Commissioner Kaikkonen
Thank you very much.
Kassy Baker
On behalf of the National Citizens Inquiry, we’d like to thank you so much for your testimony here today. Thank you.
Sheena Clarke
Thank you. God bless.
Kassy Baker
Same to you.
Credentials
Sheena Clarke is a highly experienced registered nurse who has served the healthcare community in New Brunswick for two decades. Her diverse background includes working in multiple hospital departments as a float nurse, showcasing her versatility and comprehensive understanding of patient care. Clarke’s dedication to her profession led her to transition to long-term care facilities, where she continued to provide compassionate care to elderly residents.
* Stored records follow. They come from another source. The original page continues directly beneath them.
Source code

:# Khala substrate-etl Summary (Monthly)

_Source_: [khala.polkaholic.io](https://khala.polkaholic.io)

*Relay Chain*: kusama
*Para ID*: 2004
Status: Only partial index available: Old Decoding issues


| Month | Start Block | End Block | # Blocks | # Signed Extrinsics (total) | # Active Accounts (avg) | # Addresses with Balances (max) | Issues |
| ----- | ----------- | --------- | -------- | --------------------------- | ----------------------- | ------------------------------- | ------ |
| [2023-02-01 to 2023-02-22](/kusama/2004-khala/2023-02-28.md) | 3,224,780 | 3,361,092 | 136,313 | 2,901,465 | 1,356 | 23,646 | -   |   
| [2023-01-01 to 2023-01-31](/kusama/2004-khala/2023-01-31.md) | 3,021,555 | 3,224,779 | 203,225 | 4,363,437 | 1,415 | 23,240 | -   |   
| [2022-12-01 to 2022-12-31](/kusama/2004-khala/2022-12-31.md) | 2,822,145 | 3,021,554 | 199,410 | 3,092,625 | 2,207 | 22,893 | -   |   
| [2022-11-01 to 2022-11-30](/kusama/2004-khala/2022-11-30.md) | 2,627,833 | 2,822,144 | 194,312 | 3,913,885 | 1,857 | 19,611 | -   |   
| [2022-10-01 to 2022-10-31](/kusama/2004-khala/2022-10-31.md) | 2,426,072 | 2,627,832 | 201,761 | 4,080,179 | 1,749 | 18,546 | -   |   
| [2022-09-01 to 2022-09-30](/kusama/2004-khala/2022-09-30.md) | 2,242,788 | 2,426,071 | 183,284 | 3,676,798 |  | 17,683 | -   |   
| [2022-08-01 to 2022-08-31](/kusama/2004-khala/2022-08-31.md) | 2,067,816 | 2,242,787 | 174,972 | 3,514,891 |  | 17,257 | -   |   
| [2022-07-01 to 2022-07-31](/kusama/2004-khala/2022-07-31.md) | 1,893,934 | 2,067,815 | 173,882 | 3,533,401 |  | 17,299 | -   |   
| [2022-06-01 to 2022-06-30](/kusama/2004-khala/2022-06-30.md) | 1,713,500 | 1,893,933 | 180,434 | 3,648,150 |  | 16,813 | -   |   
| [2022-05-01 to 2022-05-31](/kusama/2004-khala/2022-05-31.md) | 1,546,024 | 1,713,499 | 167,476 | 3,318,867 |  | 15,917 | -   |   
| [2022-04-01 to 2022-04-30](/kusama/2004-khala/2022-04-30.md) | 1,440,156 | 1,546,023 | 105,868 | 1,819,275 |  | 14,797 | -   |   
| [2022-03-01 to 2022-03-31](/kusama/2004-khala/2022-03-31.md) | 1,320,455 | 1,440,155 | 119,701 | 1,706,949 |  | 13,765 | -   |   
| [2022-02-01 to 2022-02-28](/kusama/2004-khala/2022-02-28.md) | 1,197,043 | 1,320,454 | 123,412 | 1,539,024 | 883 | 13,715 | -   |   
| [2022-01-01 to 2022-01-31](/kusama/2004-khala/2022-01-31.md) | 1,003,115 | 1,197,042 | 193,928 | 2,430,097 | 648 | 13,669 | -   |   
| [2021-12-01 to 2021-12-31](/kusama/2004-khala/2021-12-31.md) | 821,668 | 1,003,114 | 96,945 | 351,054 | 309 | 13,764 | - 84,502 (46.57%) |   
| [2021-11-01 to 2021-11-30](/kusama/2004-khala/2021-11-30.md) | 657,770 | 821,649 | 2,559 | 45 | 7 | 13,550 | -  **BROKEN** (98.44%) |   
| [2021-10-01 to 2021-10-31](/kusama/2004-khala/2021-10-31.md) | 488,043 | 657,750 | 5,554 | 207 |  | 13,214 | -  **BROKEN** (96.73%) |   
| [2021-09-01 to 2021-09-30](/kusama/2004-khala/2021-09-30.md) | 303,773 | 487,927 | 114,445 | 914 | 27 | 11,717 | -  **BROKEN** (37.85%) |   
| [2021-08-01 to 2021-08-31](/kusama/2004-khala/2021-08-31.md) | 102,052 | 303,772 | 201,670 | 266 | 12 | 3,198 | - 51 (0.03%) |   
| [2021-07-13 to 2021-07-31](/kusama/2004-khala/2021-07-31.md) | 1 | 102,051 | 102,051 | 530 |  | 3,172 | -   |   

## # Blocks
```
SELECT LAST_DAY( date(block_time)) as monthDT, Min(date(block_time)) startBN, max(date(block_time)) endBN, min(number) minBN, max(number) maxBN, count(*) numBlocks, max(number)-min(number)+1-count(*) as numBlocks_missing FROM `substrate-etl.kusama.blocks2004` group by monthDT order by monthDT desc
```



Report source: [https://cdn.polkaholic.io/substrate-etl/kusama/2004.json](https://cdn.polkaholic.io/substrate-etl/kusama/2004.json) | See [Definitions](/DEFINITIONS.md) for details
Her commitment to ongoing education and research demonstrates her passion for delivering the best possible care to her patients.
Summary
Sheena Clarke testifies about her experiences as a registered nurse during the COVID-19 pandemic and subsequent vaccination rollout in a long-term care facility. She describes the initial fear and confusion among residents and staff, as well as the challenges posed by PPE shortages. Clarke details her observations of various adverse effects following the administration of COVID-19 vaccines, including respiratory issues, cardiac problems, blood clots, and sudden deaths. She expresses her attempts to report these concerns to management, public health authorities, and her union, often facing dismissal or gaslighting. Clarke discusses the strain on her working relationships and her eventual termination while on approved sick leave. She highlights the knowledge gap in recognizing and reporting vaccine injuries among healthcare professionals and emphasizes the need for better education and reporting systems. Clarke shares the personal and professional impact of her experiences, including financial hardship, health issues, and social isolation.